The sixth gallery – “On the Jewish Street” – demonstrates life on a projected Jewish street. This section is dedicated to Jewish life in interwar Poland (1918-1939), which some historians describe as the second golden age of Jewish life in Poland (despite rising anti-Semitism). Jews enjoyed full electoral rights and were even represented by Jewish parties in the Sejm, the Polish parliament.
The penultimate gallery is dedicated to the Holocaust. It begins in near-darkness as the visitor learns about the growing repression of Jews and what daily life is like in the Ghetto.
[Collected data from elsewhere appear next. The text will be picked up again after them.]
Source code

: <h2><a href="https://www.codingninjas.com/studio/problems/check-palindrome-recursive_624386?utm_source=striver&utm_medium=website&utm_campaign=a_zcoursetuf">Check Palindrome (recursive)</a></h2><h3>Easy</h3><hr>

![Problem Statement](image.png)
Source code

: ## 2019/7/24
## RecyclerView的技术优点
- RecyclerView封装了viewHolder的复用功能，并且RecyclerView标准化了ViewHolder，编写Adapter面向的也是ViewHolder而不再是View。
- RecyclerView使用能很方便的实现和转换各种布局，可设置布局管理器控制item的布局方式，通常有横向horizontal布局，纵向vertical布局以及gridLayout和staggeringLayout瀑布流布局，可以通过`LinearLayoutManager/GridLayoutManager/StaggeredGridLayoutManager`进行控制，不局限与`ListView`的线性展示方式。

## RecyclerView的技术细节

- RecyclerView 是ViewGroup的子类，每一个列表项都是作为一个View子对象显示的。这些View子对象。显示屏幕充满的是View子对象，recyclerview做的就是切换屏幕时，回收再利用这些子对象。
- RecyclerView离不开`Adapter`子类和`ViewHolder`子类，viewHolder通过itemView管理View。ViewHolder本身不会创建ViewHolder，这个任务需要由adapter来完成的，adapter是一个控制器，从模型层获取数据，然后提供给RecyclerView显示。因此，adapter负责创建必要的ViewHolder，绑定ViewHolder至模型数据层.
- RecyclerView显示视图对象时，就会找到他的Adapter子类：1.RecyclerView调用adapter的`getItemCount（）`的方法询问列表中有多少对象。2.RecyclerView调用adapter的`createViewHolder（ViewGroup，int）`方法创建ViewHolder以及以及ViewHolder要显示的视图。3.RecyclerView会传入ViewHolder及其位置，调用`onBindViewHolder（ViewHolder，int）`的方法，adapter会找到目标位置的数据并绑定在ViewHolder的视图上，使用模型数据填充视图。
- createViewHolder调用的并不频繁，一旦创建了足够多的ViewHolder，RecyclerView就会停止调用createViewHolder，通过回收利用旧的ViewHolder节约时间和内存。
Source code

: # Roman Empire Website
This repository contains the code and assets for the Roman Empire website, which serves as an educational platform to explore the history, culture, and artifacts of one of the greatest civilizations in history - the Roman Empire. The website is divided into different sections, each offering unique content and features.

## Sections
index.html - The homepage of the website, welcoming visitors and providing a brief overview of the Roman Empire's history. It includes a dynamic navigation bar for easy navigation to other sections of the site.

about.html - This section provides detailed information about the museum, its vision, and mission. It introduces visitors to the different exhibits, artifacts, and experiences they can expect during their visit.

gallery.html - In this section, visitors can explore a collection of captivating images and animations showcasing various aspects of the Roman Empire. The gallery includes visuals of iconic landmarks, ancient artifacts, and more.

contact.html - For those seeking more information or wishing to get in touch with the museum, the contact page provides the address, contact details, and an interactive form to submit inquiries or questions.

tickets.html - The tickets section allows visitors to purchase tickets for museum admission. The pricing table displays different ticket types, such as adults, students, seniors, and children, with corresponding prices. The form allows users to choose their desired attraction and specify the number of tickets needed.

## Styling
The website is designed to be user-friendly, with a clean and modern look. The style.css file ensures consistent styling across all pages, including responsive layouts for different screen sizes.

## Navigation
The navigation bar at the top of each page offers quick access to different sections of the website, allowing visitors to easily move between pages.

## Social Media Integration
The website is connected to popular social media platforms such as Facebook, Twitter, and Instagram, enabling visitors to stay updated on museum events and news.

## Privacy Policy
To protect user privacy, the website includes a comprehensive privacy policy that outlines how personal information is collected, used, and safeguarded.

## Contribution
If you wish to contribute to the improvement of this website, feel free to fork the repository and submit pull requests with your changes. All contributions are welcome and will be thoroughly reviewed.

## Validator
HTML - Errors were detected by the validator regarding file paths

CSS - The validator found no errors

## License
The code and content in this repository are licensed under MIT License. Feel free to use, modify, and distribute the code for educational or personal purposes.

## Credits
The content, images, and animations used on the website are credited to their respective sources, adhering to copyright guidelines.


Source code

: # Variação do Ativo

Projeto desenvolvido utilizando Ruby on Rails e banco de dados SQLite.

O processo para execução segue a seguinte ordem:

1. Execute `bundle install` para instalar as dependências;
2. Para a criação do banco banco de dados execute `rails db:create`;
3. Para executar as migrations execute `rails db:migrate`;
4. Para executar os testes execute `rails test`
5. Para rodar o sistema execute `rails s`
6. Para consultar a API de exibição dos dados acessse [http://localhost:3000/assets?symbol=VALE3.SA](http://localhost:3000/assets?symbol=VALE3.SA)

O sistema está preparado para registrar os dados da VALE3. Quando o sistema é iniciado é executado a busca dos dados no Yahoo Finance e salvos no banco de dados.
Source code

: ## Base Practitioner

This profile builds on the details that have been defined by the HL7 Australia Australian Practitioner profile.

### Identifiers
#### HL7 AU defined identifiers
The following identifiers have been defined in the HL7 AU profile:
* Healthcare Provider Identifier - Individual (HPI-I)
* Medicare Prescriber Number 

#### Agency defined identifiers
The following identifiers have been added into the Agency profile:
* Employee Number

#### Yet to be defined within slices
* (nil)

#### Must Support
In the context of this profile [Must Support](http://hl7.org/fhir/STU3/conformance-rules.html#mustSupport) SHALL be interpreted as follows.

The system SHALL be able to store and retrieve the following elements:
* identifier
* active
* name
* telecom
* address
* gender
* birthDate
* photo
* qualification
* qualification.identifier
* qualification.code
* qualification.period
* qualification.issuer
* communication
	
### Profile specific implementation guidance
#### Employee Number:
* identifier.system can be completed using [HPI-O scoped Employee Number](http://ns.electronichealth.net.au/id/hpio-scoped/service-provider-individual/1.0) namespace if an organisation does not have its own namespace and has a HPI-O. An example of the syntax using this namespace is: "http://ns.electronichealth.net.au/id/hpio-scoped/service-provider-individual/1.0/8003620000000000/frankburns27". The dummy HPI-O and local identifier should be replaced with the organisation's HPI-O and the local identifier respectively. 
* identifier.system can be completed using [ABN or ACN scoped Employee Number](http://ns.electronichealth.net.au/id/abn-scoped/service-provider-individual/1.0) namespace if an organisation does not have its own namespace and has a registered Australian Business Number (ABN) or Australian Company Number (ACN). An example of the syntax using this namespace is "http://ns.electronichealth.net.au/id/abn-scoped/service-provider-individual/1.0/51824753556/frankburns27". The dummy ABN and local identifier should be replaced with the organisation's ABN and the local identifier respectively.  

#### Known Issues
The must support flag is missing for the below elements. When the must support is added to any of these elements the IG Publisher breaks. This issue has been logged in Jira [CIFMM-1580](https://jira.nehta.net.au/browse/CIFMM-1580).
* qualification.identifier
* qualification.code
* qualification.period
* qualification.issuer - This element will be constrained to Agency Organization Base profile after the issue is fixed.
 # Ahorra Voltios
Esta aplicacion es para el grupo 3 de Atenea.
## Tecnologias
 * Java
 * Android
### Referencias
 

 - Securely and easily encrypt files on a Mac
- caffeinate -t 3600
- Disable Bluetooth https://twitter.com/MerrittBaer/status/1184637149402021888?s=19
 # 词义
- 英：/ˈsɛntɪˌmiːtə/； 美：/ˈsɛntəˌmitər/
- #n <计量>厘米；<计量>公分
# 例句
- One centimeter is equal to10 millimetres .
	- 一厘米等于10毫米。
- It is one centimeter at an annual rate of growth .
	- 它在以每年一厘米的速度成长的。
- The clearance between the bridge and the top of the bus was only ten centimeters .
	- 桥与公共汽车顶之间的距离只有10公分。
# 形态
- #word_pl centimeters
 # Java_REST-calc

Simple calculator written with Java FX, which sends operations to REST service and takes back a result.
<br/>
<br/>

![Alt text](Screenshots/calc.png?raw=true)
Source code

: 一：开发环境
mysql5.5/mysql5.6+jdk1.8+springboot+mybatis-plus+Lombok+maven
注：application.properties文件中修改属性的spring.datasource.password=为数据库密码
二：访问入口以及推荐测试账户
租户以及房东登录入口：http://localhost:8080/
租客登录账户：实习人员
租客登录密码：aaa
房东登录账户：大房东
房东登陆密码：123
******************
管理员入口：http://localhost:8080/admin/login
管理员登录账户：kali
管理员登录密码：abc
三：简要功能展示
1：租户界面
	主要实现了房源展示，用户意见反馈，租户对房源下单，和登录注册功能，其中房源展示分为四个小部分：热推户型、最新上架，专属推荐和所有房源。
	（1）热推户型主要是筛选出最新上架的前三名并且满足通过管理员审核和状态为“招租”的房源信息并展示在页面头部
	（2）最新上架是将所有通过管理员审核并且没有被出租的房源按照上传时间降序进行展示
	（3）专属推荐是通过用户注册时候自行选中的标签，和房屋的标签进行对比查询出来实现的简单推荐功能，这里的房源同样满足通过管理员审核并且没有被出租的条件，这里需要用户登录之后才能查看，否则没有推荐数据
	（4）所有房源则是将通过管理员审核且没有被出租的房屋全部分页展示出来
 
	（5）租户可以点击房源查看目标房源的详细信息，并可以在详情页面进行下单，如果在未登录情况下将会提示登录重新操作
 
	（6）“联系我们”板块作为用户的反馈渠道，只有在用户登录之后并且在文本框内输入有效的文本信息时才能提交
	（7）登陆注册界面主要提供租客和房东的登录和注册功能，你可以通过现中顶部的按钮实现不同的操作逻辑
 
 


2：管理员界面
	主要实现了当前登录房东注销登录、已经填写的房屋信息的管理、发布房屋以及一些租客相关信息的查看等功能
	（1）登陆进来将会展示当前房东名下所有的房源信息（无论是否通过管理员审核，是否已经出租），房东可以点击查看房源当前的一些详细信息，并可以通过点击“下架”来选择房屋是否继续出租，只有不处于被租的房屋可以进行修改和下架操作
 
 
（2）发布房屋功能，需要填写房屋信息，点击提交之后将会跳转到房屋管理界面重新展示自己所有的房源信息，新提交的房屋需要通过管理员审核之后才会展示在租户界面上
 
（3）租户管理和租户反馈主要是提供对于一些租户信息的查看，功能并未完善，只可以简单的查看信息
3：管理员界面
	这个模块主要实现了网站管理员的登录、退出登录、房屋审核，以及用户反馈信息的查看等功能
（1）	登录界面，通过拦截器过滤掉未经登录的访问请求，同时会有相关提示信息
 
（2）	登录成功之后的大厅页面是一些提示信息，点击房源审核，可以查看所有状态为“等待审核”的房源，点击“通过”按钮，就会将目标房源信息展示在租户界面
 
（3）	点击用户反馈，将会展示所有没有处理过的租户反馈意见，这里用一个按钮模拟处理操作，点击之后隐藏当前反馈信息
The Warsaw Uprising is highlighted as well as deportation and life in hiding. The history of Polish anti-Semitism is also not whitewashed – pogroms against Jews with Poles as perpetrators (such as the highly controversial Jedwabne pogrom) are described, although admittedly only as a side-note. The gallery also ends in low-light as the visitor is forced to exit through a section dedicated to the darkness of the German death camps in Poland.
Emerging in the light, the final exhibit is dedicated to the life of Jews in postwar Poland until today. It remembers the 150 thousand Jews that voluntarily left Poland for various reasons during the second half of the 1940s, the communist state sponsored propaganda campaign against Jews in 1968 that resulted in the emigration of about 14 thousand Jews, and finally the revival of Jewish life in Poland in the post-communist era.
Ultimately, POLIN is definitely worth a visit – I would even categorize it as a must-see – but almost overambitious in the scale of its presentation. Lacking a cohesive narrative the museum showcases snippets of Jewish life in Poland, tells the stories of prominent Jewish figures, and dazzles with its interactive glamour, beautiful paintings, and light shows. It is thus, in the end, hard to follow even for the most dedicated museum-goer and distracting in its eye-candy. A map enthusiast, I was personally seduced by the myriad of brightly colored, changing, interactive, and rare maps, led astray into niches and corners less relevant to the museum’s central message.
Then again, given all of the distractions, it was hard to evaluate a central message or narrative, other than the fact that Jewish life was, is, and always has been, an integral part of life in Poland. It is not dead and has not been defeated even by the evil of the Holocaust. Thus on the one-hand, the critic may consider it near propaganda-like in its message of Jewish persistence and importance to Poland, given the near invisibility of the community today.
Indeed, in his recently published book Shattered Spaces: Encountering Jewish Ruins in Postwar Germany and Poland, Michael Meng coins the term, “redemptive cosmopolitanism” to describe what his recognizes as a performative embrace of the Jewish past that celebrates the liberal, democratic nation-state rather than thinking critically about its past and present failures. To quote Meng, “the new Poland – democratic, tolerant, cosmopolitan – showcases its normality by recovering the Jewish past.” In POLIN then, Jews become an object of display and serve as markers of successful change from the past.
On the other hand, it is an important step in making the general Polish gentile aware that Jewish life in Poland has a long and important history that is intertwined with that of Polish Christians.
If you’re in Warsaw, you should definitely at least check out the museum for yourself. On Thursdays it’s free to the general public, so why not? It’s certainly beautiful and captivating in its depth of detail.
For groups and faculty-led tours, the experience of visiting POLIN may be quite different. As a disclaimer, I visited the museum on my own – a professional tour-guide would undoubtedly provide a much more targeted experience.